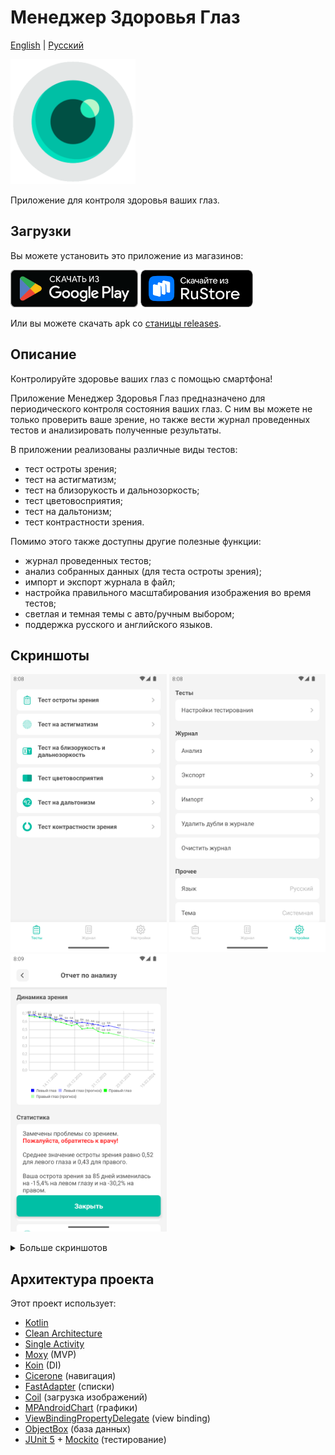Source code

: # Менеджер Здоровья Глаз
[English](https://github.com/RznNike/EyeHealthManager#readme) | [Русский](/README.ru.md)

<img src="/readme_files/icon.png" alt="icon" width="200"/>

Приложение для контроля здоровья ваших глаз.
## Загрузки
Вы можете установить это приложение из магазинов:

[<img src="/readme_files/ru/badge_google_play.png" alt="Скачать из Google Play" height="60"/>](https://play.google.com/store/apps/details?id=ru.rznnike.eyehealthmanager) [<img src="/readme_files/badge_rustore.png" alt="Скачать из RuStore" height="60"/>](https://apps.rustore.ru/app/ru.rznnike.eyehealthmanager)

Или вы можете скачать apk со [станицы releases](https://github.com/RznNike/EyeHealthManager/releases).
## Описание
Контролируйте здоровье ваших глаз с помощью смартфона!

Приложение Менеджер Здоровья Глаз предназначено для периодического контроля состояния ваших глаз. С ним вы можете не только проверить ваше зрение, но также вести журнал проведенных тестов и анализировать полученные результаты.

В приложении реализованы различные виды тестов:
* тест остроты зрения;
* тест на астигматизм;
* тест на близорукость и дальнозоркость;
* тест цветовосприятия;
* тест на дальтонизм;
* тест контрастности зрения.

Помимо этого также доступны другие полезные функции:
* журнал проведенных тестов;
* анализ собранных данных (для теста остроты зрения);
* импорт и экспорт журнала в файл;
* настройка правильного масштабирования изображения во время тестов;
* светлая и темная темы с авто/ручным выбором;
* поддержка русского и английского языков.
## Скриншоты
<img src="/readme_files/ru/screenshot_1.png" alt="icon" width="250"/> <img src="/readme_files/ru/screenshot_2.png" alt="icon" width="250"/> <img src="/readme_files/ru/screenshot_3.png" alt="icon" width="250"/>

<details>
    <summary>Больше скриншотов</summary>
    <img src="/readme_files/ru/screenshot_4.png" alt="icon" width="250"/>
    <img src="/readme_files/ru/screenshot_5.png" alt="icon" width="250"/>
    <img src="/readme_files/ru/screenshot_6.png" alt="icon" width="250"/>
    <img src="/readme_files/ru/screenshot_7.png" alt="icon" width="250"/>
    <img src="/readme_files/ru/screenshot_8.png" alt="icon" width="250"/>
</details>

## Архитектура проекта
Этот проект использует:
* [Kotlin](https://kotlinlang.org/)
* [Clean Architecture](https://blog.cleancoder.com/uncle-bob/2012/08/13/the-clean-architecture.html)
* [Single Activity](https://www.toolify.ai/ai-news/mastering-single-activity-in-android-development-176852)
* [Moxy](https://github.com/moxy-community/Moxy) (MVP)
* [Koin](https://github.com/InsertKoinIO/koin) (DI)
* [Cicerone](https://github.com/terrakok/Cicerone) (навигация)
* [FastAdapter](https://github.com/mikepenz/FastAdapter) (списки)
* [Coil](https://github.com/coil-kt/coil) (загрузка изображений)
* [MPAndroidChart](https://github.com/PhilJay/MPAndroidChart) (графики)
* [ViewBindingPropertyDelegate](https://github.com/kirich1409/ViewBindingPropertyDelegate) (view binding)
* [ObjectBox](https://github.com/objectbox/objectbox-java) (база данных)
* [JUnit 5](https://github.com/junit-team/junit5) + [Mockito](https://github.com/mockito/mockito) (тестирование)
---
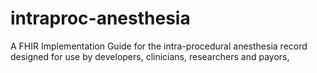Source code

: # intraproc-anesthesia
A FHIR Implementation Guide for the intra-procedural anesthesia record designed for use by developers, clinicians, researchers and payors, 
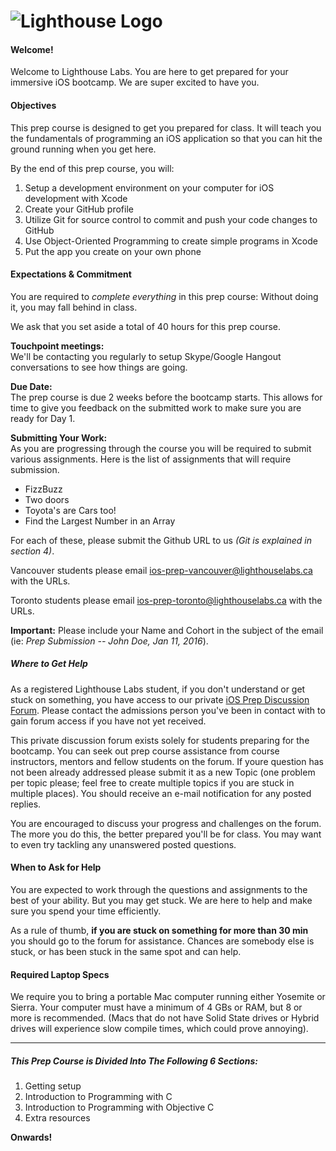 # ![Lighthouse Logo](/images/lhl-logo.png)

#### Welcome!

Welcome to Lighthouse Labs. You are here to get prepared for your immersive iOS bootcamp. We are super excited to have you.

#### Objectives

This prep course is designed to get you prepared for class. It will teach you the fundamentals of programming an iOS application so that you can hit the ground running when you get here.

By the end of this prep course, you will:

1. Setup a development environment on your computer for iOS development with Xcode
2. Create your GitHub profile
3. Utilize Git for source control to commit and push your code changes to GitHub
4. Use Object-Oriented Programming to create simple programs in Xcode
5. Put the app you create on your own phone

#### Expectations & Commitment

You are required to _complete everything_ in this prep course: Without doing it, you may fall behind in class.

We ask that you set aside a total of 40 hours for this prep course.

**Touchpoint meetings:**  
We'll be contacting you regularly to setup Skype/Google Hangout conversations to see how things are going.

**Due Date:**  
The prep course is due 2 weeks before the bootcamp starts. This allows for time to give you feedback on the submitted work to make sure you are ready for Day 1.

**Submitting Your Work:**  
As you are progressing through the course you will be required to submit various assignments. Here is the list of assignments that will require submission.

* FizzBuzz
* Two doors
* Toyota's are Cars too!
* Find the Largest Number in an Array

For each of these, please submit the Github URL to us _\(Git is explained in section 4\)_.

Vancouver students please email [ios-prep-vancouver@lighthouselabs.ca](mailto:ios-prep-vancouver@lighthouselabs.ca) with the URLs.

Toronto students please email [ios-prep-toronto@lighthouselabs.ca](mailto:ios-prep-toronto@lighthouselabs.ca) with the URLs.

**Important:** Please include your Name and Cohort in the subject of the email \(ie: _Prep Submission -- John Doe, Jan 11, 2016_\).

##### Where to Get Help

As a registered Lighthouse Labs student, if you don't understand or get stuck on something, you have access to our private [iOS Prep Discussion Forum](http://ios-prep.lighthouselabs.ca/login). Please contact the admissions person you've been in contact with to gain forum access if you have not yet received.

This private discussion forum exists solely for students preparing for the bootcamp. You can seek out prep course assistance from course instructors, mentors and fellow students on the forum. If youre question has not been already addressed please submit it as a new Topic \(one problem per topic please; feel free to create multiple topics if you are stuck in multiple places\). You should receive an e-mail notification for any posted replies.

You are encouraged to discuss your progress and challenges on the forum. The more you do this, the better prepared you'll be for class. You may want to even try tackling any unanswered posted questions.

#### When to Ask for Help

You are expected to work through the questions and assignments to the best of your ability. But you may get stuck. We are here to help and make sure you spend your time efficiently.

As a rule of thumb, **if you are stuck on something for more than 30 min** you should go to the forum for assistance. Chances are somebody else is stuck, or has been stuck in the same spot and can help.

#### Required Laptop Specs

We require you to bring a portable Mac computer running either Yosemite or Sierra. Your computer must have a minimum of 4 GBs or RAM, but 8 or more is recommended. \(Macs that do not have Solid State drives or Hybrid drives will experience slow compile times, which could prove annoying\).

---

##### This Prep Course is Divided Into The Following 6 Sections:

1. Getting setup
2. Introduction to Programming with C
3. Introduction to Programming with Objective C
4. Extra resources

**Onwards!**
* * *
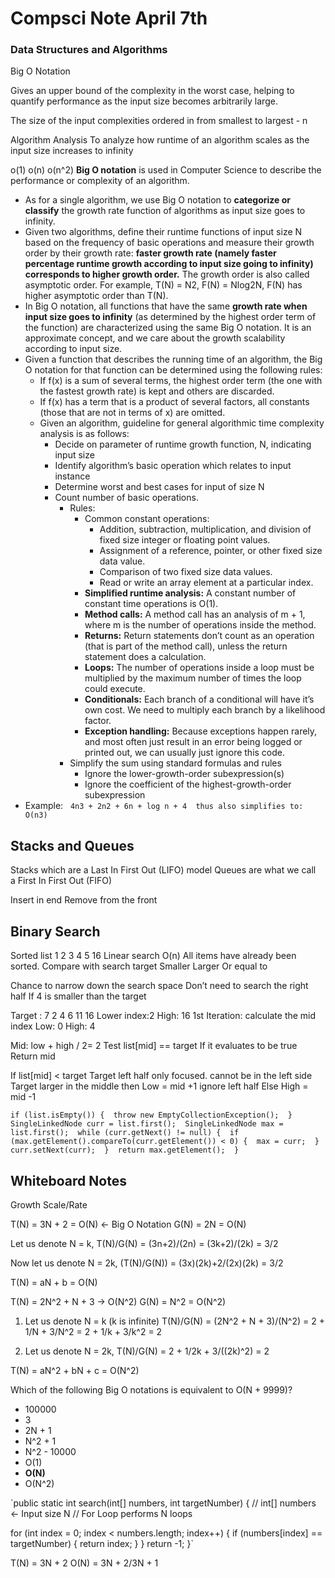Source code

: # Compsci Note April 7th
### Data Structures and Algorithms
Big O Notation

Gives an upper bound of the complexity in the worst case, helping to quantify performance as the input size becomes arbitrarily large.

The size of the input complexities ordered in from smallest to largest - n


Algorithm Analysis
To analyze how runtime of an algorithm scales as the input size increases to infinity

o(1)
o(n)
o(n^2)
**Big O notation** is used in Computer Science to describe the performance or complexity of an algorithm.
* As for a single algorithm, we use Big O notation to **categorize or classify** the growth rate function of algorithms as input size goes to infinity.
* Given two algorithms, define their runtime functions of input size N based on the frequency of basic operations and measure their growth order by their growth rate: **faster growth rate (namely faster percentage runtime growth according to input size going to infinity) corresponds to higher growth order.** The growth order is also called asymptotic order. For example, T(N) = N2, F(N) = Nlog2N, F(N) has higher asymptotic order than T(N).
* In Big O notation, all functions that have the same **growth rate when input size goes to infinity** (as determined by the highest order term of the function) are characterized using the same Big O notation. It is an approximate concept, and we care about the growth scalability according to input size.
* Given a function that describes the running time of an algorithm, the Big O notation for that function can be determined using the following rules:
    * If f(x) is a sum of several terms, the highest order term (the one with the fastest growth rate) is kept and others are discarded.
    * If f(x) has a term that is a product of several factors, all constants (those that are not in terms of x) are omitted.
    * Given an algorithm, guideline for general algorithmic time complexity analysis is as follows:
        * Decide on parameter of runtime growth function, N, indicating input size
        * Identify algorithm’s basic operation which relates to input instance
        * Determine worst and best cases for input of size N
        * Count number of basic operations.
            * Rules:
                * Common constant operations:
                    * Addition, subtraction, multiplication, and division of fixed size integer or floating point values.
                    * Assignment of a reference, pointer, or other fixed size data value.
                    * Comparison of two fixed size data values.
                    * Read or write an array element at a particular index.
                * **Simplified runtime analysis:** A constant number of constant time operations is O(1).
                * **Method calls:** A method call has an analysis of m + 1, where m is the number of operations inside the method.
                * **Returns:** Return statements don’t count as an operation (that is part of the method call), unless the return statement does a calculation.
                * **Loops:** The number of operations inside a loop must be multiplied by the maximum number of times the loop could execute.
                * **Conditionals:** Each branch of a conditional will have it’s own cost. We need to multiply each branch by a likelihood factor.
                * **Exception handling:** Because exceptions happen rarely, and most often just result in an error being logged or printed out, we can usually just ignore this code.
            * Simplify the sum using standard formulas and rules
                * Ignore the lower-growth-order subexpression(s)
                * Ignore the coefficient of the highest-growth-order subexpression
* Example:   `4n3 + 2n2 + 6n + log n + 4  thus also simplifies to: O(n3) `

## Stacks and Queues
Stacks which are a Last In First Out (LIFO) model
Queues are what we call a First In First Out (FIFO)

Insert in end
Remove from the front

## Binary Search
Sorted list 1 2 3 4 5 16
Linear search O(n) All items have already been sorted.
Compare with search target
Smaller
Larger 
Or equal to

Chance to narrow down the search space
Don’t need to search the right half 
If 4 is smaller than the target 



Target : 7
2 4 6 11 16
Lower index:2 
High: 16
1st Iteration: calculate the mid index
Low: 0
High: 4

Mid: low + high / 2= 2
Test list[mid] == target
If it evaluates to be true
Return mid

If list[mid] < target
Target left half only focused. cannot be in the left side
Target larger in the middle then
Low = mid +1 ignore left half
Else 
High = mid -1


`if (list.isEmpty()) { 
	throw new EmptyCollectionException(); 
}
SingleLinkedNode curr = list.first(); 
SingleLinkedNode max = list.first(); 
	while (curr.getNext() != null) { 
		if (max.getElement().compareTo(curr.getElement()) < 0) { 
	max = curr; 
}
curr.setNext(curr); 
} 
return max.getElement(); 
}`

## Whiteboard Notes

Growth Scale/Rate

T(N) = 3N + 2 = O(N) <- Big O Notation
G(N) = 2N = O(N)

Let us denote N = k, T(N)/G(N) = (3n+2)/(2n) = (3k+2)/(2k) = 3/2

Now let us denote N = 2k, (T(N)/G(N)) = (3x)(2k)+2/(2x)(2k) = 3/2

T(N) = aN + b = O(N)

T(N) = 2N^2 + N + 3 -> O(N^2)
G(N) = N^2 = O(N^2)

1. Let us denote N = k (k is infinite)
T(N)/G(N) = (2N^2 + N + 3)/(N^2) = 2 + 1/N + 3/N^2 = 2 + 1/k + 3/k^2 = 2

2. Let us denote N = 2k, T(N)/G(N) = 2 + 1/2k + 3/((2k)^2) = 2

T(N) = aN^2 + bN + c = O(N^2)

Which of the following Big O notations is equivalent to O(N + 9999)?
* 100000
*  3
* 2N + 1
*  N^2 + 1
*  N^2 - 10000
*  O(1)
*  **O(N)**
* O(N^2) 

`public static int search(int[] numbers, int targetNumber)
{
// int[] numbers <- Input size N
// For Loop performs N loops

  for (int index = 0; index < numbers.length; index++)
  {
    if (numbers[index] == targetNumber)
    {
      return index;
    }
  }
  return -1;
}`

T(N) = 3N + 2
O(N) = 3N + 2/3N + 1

** Directions **
For the string "width", filter the data and copy out each line where it occurs.

** Solution **
<img src="/readme_files/icon.png" alt="icon" width="200"/>
<img src="/readme_files/ru/screenshot_1.png" alt="icon" width="250"/> <img src="/readme_files/ru/screenshot_2.png" alt="icon" width="250"/> <img src="/readme_files/ru/screenshot_3.png" alt="icon" width="250"/>
    <img src="/readme_files/ru/screenshot_4.png" alt="icon" width="250"/>
    <img src="/readme_files/ru/screenshot_5.png" alt="icon" width="250"/>
    <img src="/readme_files/ru/screenshot_6.png" alt="icon" width="250"/>
    <img src="/readme_files/ru/screenshot_7.png" alt="icon" width="250"/>
    <img src="/readme_files/ru/screenshot_8.png" alt="icon" width="250"/>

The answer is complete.